Looping over subset of array indices: Julia vs Python

snowgum · April 21, 2020, 1:26pm

I am new to Julia and currently trying to emulate some practices I’m used to in Python. One problem I am struggling with is how to best iterate over some of the indices of an array. For example, consider an array with size (nx, ny, nz). I want to apply a function that works on 1D arrays, so I do a loop over nx and ny to work on a subset of the array, say [i, j, :]. What is the best way to achieve this?

Here is an example for some code with a cumulative sum function, where I find my best Julia code is about twice as slow as Python. I can’t quite figure out why exactly Python is doing better here. Here’s the Python code and timings, for reference:

import numpy as np
from scipy.integrate.quadrature import cumtrapz 

(NX, NY, NZ) = (256, 256, 75)
z = np.linspace(0., 1.e3, NZ)
M = np.ones((NX, NY, NZ), dtype='f8')
out = np.empty_like(M)

%timeit cumtrapz(M[100, 100], x=z)

12.4 µs ± 249 ns per loop (mean ± std. dev. of 7 runs, 100000 loops each)

%timeit cumtrapz(M, x=z, axis=2)

44.3 ms ± 2.84 ms per loop (mean ± std. dev. of 7 runs, 10 loops each)

With Julia, I’m using NumericalIntegration.jl which provides a function called cumul_integrate that works similarly to cumtrapz. Here is my first try with Julia:

import NumericalIntegration: integrate, cumul_integrate, TrapezoidalFast
using BenchmarkTools

(NX, NY, NZ) = (256, 256, 75)
z = LinRange(0., 1.e3, NZ)
M = ones(Float64, (NX, NY, NZ))
out = similar(M);

@btime cumul_integrate(z, M[100, 100, :], TrapezoidalFast());

871.545 ns (6 allocations: 3.63 KiB)

@btime begin
    for j=1:256, i=1:256
        out[i, j, :] = cumul_integrate(z, M[i, j, :], TrapezoidalFast())
    end
end

127.190 ms (458752 allocations: 234.00 MiB)

You can see that in the case of only one column, the ~871 ns time is quite a bit faster than Python (12.4 µs), which clearly has more overheads. However, the Julia loop time does not scale as the number of runs of the loop. In this case, 256*256 * 871 ns should be around 57 ms, but the result is about twice as bad (and almost three times slower than Python).

Experimenting a bit, I found a more efficient way in Julia by transposing the original array and using selectdim. This is the fastest I was able to do:

M = ones(Float64, (75, 256, 256))
out = similar(M);

@btime begin
    for j=1:256, i=1:256
        @inbounds out[:, i, j] = cumul_integrate(z, selectdim(selectdim(M, 2, i), 2, j), TrapezoidalFast())
    end
end

85.986 ms (786432 allocations: 201.00 MiB)

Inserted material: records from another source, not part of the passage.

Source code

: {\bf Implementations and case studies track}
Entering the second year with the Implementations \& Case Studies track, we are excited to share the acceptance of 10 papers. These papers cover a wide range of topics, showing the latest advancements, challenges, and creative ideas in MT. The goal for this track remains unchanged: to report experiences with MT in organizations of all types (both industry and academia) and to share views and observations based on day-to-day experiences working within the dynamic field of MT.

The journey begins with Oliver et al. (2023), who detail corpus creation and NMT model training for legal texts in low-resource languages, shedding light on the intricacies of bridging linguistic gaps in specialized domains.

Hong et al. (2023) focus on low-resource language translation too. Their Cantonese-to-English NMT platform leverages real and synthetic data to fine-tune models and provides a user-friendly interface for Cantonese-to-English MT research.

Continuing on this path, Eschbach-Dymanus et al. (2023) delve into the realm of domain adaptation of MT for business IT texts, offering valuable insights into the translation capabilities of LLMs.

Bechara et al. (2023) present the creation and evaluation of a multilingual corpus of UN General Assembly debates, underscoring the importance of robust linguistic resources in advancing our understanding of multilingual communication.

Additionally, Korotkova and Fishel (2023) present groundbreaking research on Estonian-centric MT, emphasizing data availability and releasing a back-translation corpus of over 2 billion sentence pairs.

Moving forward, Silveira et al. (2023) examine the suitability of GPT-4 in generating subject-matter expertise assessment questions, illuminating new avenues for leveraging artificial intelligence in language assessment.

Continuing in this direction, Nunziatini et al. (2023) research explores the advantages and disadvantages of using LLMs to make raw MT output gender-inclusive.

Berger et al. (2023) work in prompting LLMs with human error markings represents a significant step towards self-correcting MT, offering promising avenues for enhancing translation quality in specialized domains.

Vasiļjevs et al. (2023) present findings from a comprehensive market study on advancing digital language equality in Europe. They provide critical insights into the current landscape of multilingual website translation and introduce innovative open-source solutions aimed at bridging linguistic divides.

Unfortunately, it is still about twice as slow as Python. Am I doing something obviously wrong here?

Any tips on how to better run loops in Julia calling functions with lower dimensionality would be very welcome. In this case, the cumulative sum function is easy enough to code from scratch, but in the general case this is not always possible/desirable.

Thanks!

rdeits · April 21, 2020, 1:39pm

The Julia performance tips from the manual have a lot of really useful suggestions. In fact, they already cover all three suggestions I would have made:

Avoid global variables: Performance Tips · The Julia Language
Use views for your slices: Performance Tips · The Julia Language (this is what numpy does by default, which is one important difference between your Julia and Python code.
Access arrays in memory order: Performance Tips · The Julia Language (you’ve already discovered this when you found out that accessing out[:, i, j] was faster than out[i, j, :]).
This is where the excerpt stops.